[[ Material for this task, beginning ]]

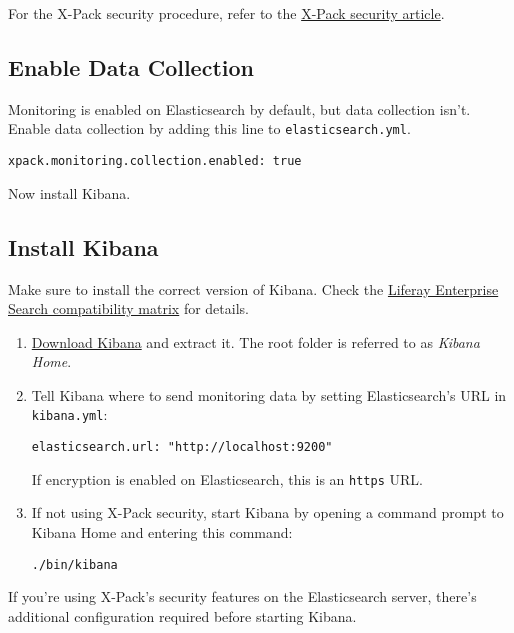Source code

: For the X-Pack security procedure, refer to the
\href{/docs/7-0/deploy/-/knowledge_base/d/securing-elasticsearch-6-with-x-pack}{X-Pack
security article}.

\subsection{Enable Data Collection}\label{enable-data-collection}

Monitoring is enabled on Elasticsearch by default, but data collection
isn't. Enable data collection by adding this line to
\texttt{elasticsearch.yml}.

\begin{verbatim}
xpack.monitoring.collection.enabled: true
\end{verbatim}

Now install Kibana.

\subsection{Install Kibana}\label{install-kibana}

Make sure to install the correct version of Kibana. Check the
\href{https://help.liferay.com/hc/en-us/articles/360016511651\#Liferay-Enterprise-Search}{Liferay
Enterprise Search compatibility matrix} for details.

\begin{enumerate}
\def\labelenumi{\arabic{enumi}.}
\item
  \href{https://www.elastic.co/downloads/kibana}{Download Kibana} and
  extract it. The root folder is referred to as \emph{Kibana Home}.
\item
  Tell Kibana where to send monitoring data by setting Elasticsearch's
  URL in \texttt{kibana.yml}:

\begin{verbatim}
elasticsearch.url: "http://localhost:9200"
\end{verbatim}

  If encryption is enabled on Elasticsearch, this is an \texttt{https}
  URL.
\item
  If not using X-Pack security, start Kibana by opening a command prompt
  to Kibana Home and entering this command:

\begin{verbatim}
./bin/kibana
\end{verbatim}
\end{enumerate}

If you're using X-Pack's security features on the Elasticsearch server,
there's additional configuration required before starting Kibana.

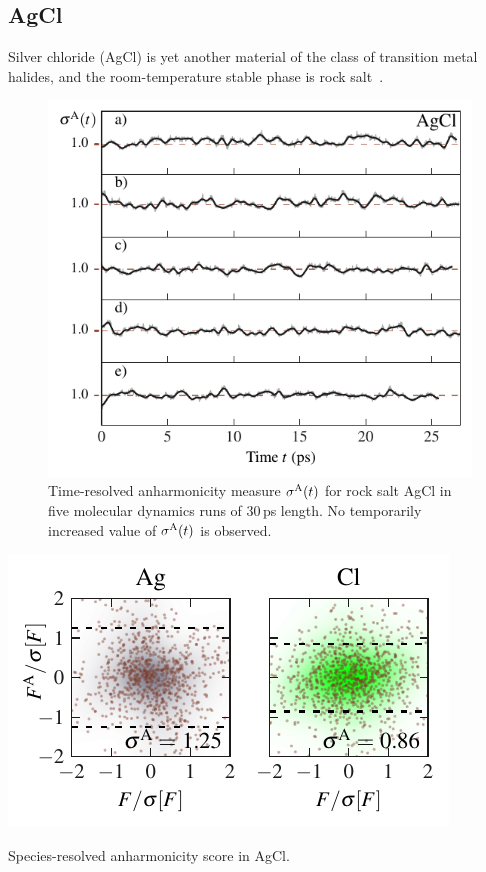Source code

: \subsection{AgCl}
Silver chloride (AgCl) is yet another material of the class of transition metal halides, and the room-temperature stable phase is rock salt~\cite{Lowndes.1972,Andreoni.1983,Batchelor.1995}.
\begin{figure}
	\includegraphics[width=\textwidth]{./data/plots/defects/225.02.AgCl/sigma_vs_time.pdf}
	\caption{Time-resolved anharmonicity measure $\sigma^\mathrm{A} (t)$ for rock salt AgCl in five molecular dynamics runs of 30\,ps length. No temporarily increased value of $\sigma^\mathrm{A} (t)$ is observed.}
	\label{fig:defects.AgCl}
\end{figure}
%
\begin{marginfigure}[-2in]
	\includegraphics[width=\textwidth]{./data/plots/defects/225.02.AgCl/per_atom/histogram_atoms_margin.pdf}
	\caption{Species-resolved anharmonicity score in AgCl.}
	\label{fig:defects.AgCl.sigmaA}
\end{marginfigure}
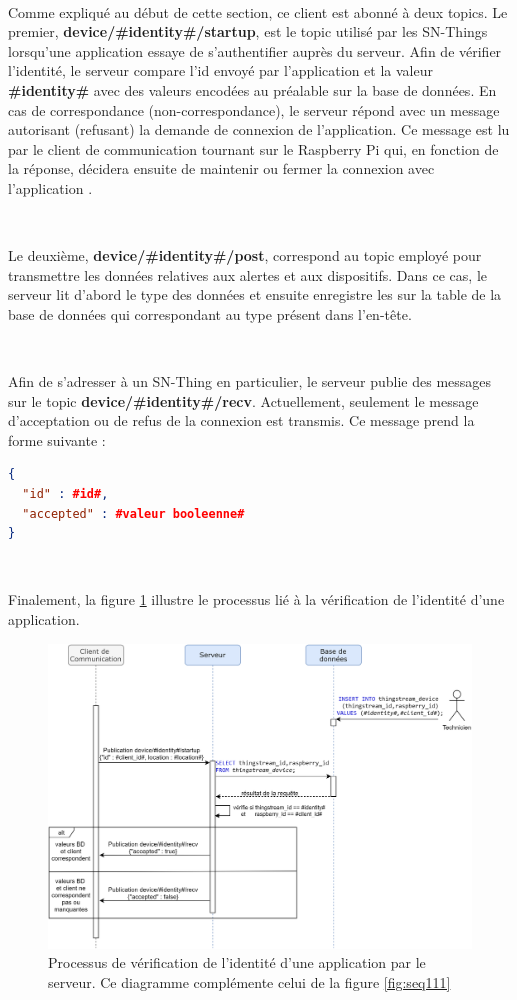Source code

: ~

\noindent
Comme expliqué au début de cette section, ce client est abonné à deux topics. Le premier, \textbf{device/\#identity\#/startup}, est le topic utilisé par les SN-Things lorsqu'une application essaye de s'authentifier auprès du serveur. Afin de vérifier l'identité, le serveur compare l'id envoyé par l'application et la valeur \textbf{\#identity\#} avec des valeurs encodées au préalable sur la base de données. En cas de correspondance (non-correspondance), le serveur répond avec un message autorisant (refusant) la demande de connexion de l'application. Ce message est lu par le client de communication tournant sur le Raspberry Pi qui, en fonction de la réponse, décidera ensuite de maintenir ou fermer la connexion avec l'application .

~

\noindent
Le deuxième, \textbf{device/\#identity\#/post}, correspond au topic employé pour transmettre les données relatives aux alertes et aux dispositifs. Dans ce cas, le serveur lit d'abord le type des données et ensuite enregistre les sur la table de la base de données qui correspondant au type présent dans l'en-tête.

~

\noindent
Afin de s'adresser à un SN-Thing en particulier, le serveur publie des messages sur le topic \textbf{device/\#identity\#/recv}. Actuellement, seulement le message d'acceptation ou de refus de la connexion est transmis. Ce message prend la forme suivante :

\begin{lstlisting}[language=json]
{
  "id" : #id#,
  "accepted" : #valeur booleenne#
}
\end{lstlisting}

~

\noindent
Finalement, la figure \ref{fig:auth_app_server} illustre le processus lié à la vérification de l'identité d'une application.

\begin{figure}[ht!]
  \includegraphics[width=\textwidth]{img/app/verify_identity.png}
  \caption{Processus de vérification de l'identité d'une application par le serveur. Ce diagramme complémente celui de la figure \ref{fig:seq111}}
  \label{fig:auth_app_server}
\end{figure}

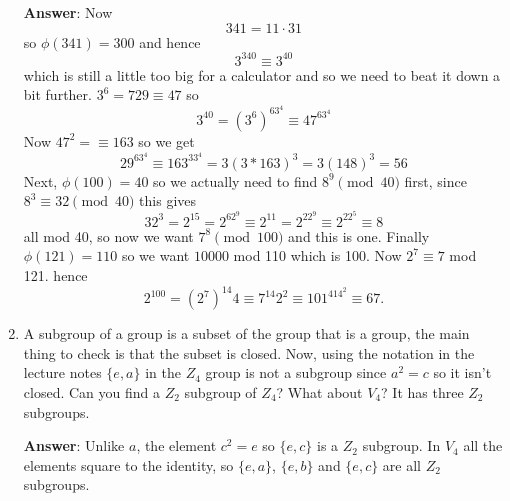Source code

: \documentclass[12pt]{article}
\begin{document}
\begin{enumerate}
\textbf{Answer}: 
Now
\begin{equation}
341=11\cdot 31
\end{equation}
so $\phi(341)=300$ and hence
\begin{equation}
3^{340}\equiv 3^{40}
\end{equation}
which is still a little too big for a calculator and so we need to
beat it down a bit further. $3^6=729\equiv 47$ so
\begin{equation}
3^{40}=(3^6)^63^4\equiv 47^63^4
\end{equation}
Now $47^2=\equiv 163$ so we get
\begin{equation}
29^63^4\equiv 163^33^4 = 3(3*163)^3=3(148)^3=56
\end{equation}
Next, $\phi(100)=40$ so we actually need to find $8^9\pmod{40}$ first, since $8^3\equiv 32\pmod{40}$ this gives 
\begin{equation}
32^3=2^{15}= 2^62^9\equiv 2^{11}=2^22^9\equiv 2^22^5\equiv 8
\end{equation}
all mod 40, so now we want $7^8\pmod{100}$ and this is one. Finally $\phi(121)=110$ so we want $10000$ mod 110 which is 100. Now $2^7\equiv 7$ mod 121. hence
\begin{equation}
2^{100}=(2^7)^{14}4\equiv 7^{14}2^2\equiv 101^414^2\equiv 67.
\end{equation}

\item A subgroup of a group is a subset of the group that is a group,
  the main thing to check is that the subset is closed. Now, using the
  notation in the lecture notes $\{e,a\}$ in the $Z_4$ group is not a
  subgroup since $a^2=c$ so it isn't closed. Can you find a $Z_2$
  subgroup of $Z_4$? What about $V_4$? It has three $Z_2$ subgroups.

\textbf{Answer}:
Unlike $a$, the element $c^2=e$ so $\{e,c\}$ is a $Z_2$ subgroup. In $V_4$ all the elements square to the identity, so $\{e,a\}$, $\{e,b\}$ and $\{e,c\}$ are all $Z_2$ subgroups.

\end{enumerate}
\end{document}
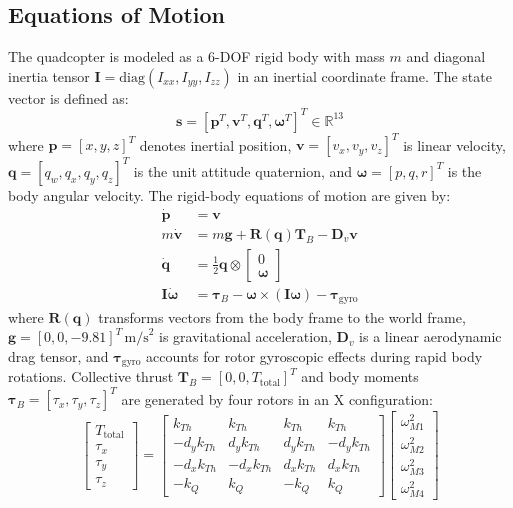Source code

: \documentclass[11pt,a4paper]{article}
\begin{document}
\subsection{Equations of Motion}
The quadcopter is modeled as a 6-DOF rigid body with mass $m$ and diagonal inertia tensor $\mathbf{I} = \text{diag}(I_{xx}, I_{yy}, I_{zz})$ in an inertial coordinate frame. The state vector is defined as:
\begin{equation}
  \mathbf{s} = [\mathbf{p}^T, \mathbf{v}^T, \mathbf{q}^T, \boldsymbol{\omega}^T]^T \in \mathbb{R}^{13}
\end{equation}
where $\mathbf{p} = [x, y, z]^T$ denotes inertial position, $\mathbf{v} = [v_x, v_y, v_z]^T$ is linear velocity, $\mathbf{q} = [q_w, q_x, q_y, q_z]^T$ is the unit attitude quaternion, and $\boldsymbol{\omega} = [p, q, r]^T$ is the body angular velocity. The rigid-body equations of motion are given by:
\begin{align}
  \dot{\mathbf{p}} &= \mathbf{v} \label{eq:pos_dot} \\
  m \dot{\mathbf{v}} &= m \mathbf{g} + \mathbf{R}(\mathbf{q}) \mathbf{T}_B - \mathbf{D}_v \mathbf{v} \label{eq:vel_dot} \\
  \dot{\mathbf{q}} &= \frac{1}{2} \mathbf{q} \otimes \begin{bmatrix} 0 \\ \boldsymbol{\omega} \end{bmatrix} \label{eq:quat_dot} \\
  \mathbf{I} \dot{\boldsymbol{\omega}} &= \boldsymbol{\tau}_B - \boldsymbol{\omega} \times (\mathbf{I} \boldsymbol{\omega}) - \boldsymbol{\tau}_{\text{gyro}} \label{eq:omega_dot}
\end{align}
where $\mathbf{R}(\mathbf{q})$ transforms vectors from the body frame to the world frame, $\mathbf{g} = [0, 0, -9.81]^T\,\text{m/s}^2$ is gravitational acceleration, $\mathbf{D}_v$ is a linear aerodynamic drag tensor, and $\boldsymbol{\tau}_{\text{gyro}}$ accounts for rotor gyroscopic effects during rapid body rotations. Collective thrust $\mathbf{T}_B = [0, 0, T_{\text{total}}]^T$ and body moments $\boldsymbol{\tau}_B = [\tau_x, \tau_y, \tau_z]^T$ are generated by four rotors in an X configuration:
\begin{equation}
  \begin{bmatrix} T_{\text{total}} \\ \tau_x \\ \tau_y \\ \tau_z \end{bmatrix} =
  \begin{bmatrix}
    k_{Th} & k_{Th} & k_{Th} & k_{Th} \\
    -d_y k_{Th} & d_y k_{Th} & d_y k_{Th} & -d_y k_{Th} \\
    -d_x k_{Th} & -d_x k_{Th} & d_x k_{Th} & d_x k_{Th} \\
    -k_Q & k_Q & -k_Q & k_Q
  \end{bmatrix}
  \begin{bmatrix} \omega_{M1}^2 \\ \omega_{M2}^2 \\ \omega_{M3}^2 \\ \omega_{M4}^2 \end{bmatrix}
\end{equation}
\end{document}

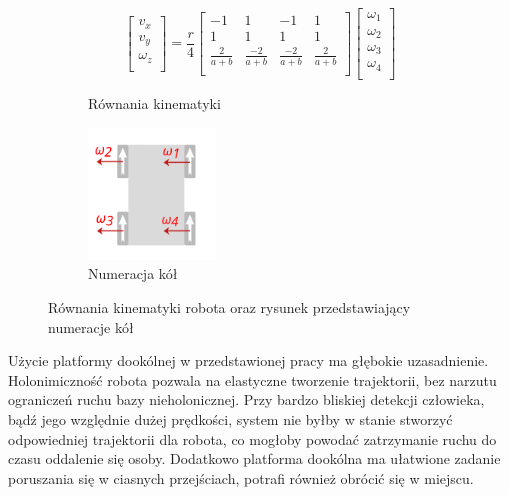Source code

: \begin{figure}[H]
  	\centering 
  	\begin{subfigure}[b]{0.4\textwidth}
  	\begin{equation} \label{eq:kinematic}
	\begin{bmatrix}
	v_x \\
	v_y \\
	\omega_z \\
	\end{bmatrix}
	=
	\frac{r}{4}
	\begin{bmatrix}
	-1 & 1 & -1 & 1 \\
	1 & 1 & 1 & 1 \\
	\frac{2}{a+b} & \frac{-2}{a+b} & \frac{-2}{a+b} & \frac{2}{a+b} \\
	\end{bmatrix}
	\begin{bmatrix}
	\omega_1 \\
	\omega_2 \\
	\omega_3 \\
	\omega_4 \\
	\end{bmatrix}
  	\end{equation}  
  	\caption{Równania kinematyki}
    \label{fig:kinematic_matrix} 
   	\end{subfigure}
  	\begin{subfigure}[b]{0.4\textwidth}
  		\centering
  		\includegraphics[height=3.5cm]{gfx/vectors2.png}
        \caption{Numeracja kół}
        \label{fig:n}
  	\end{subfigure}
  	\caption{Równania kinematyki robota oraz rysunek przedstawiający numeracje kół \cite{omnivelma}}
  	\label{fig:kinematic_main}
\end{figure}

Użycie platformy dookólnej w przedstawionej pracy ma głębokie uzasadnienie. Holonimiczność robota pozwala na elastyczne tworzenie trajektorii, bez narzutu ograniczeń ruchu bazy nieholonicznej. Przy bardzo bliskiej detekcji człowieka, bądź jego względnie dużej prędkości, system nie byłby w stanie stworzyć odpowiedniej trajektorii dla robota, co mogłoby powodać zatrzymanie ruchu do czasu oddalenie się osoby. Dodatkowo platforma dookólna ma ułatwione zadanie poruszania się w ciasnych przejściach, potrafi również obrócić się w miejscu. \\

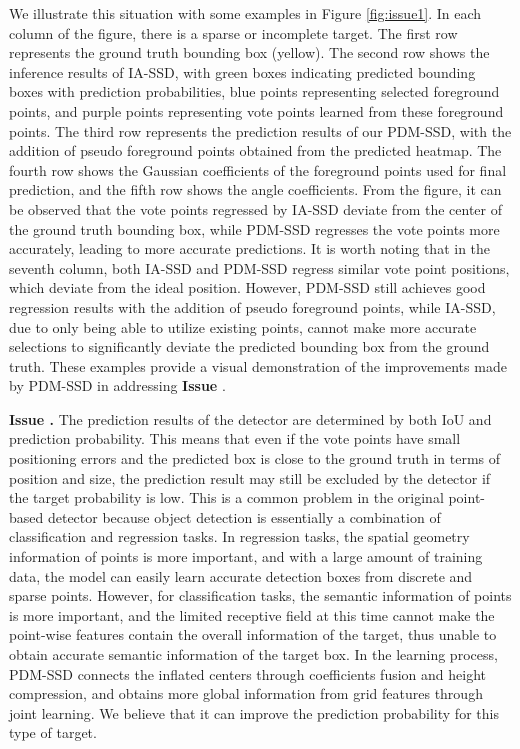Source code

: We illustrate this situation with some examples in Figure \ref{fig:issue1}. In each column of the figure, there is a sparse or incomplete target. The first row represents the ground truth bounding box (yellow). The second row shows the inference results of IA-SSD, with green boxes indicating predicted bounding boxes with prediction probabilities, blue points representing selected foreground points, and purple points representing vote points learned from these foreground points. The third row represents the prediction results of our PDM-SSD, with the addition of pseudo foreground points obtained from the predicted heatmap. The fourth row shows the Gaussian coefficients of the foreground points used for final prediction, and the fifth row shows the angle coefficients. From the figure, it can be observed that the vote points regressed by IA-SSD deviate from the center of the ground truth bounding box, while PDM-SSD regresses the vote points more accurately, leading to more accurate predictions. It is worth noting that in the seventh column, both IA-SSD and PDM-SSD regress similar vote point positions, which deviate from the ideal position. However, PDM-SSD still achieves good regression results with the addition of pseudo foreground points, while IA-SSD, due to only being able to utilize existing points, cannot make more accurate selections to significantly deviate the predicted bounding box from the ground truth. These examples provide a visual demonstration of the improvements made by PDM-SSD in addressing \textbf{Issue \uppercase\expandafter{}}.

\textbf{Issue \uppercase\expandafter{}.} The prediction results of the detector are determined by both IoU and prediction probability. This means that even if the vote points have small positioning errors and the predicted box is close to the ground truth in terms of position and size, the prediction result may still be excluded by the detector if the target probability is low. This is a common problem in the original point-based detector because object detection is essentially a combination of classification and regression tasks. In regression tasks, the spatial geometry information of points is more important, and with a large amount of training data, the model can easily learn accurate detection boxes from discrete and sparse points. However, for classification tasks, the semantic information of points is more important, and the limited receptive field at this time cannot make the point-wise features contain the overall information of the target, thus unable to obtain accurate semantic information of the target box. In the learning process, PDM-SSD connects the inflated centers through coefficients fusion and height compression, and obtains more global information from grid features through joint learning. We believe that it can improve the prediction probability for this type of target.

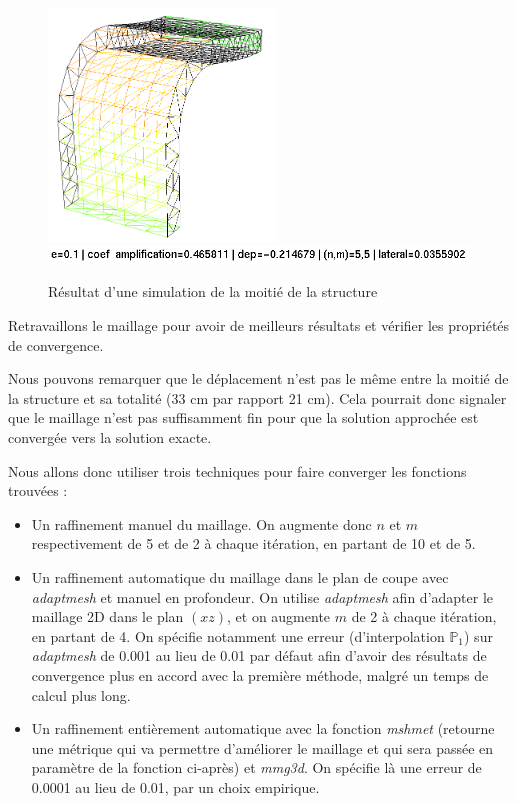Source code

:     \begin{figure}        
        \begin{center}
        
            \includegraphics[width=6cm]{imgs/half_simu.PNG}
            \includegraphics[width=12cm ]{imgs/half_simu_label.PNG}
            \caption{Résultat d'une simulation de la moitié de la structure}
            \label{fig:simu_def_moitie}
        
        \end{center}
    \end{figure}


\begin{problem}{4}
    Retravaillons le maillage pour avoir de meilleurs résultats et vérifier les propriétés de convergence.
\end{problem}

    Nous pouvons remarquer que le déplacement n'est pas le même entre la moitié de la structure et sa totalité (33 cm par rapport 21 cm).
    Cela pourrait donc signaler que le maillage n'est pas suffisamment fin pour que la solution approchée est convergée vers la solution exacte.

    Nous allons donc utiliser trois techniques pour faire converger les fonctions trouvées :
    \begin{itemize}
        \item Un raffinement manuel du maillage. On augmente donc $n$ et $m$ respectivement de 5 et de 2 à chaque itération, en partant de 10 et de 5.
        \item Un raffinement automatique du maillage dans le plan de coupe avec \emph{adaptmesh} et manuel en profondeur. On utilise \emph{adaptmesh} afin d'adapter le maillage 2D
        dans le plan $(xz)$,
                et on augmente $m$ de 2 à chaque itération, en partant de 4. On spécifie 
                notamment une erreur (d'interpolation $\mathbb{P}_1$) sur \emph{adaptmesh} de 0.001 au lieu de 0.01 par défaut afin d'avoir des 
                résultats de convergence plus en accord avec la première méthode, malgré un temps de calcul plus long.
        \item Un raffinement entièrement automatique avec la fonction \emph{mshmet} (retourne une métrique qui va permettre
        d'améliorer le maillage et qui sera passée en paramètre de la fonction ci-après) et \emph{mmg3d}.
            On spécifie là une erreur de 0.0001 au lieu de 0.01, par un choix empirique.
    \end{itemize}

[[ Material for this task, end ]]

Goal of the exercise:
Looking at the records above, say how many of their lines include the word "maillage", with no other words.

Expected answer:
5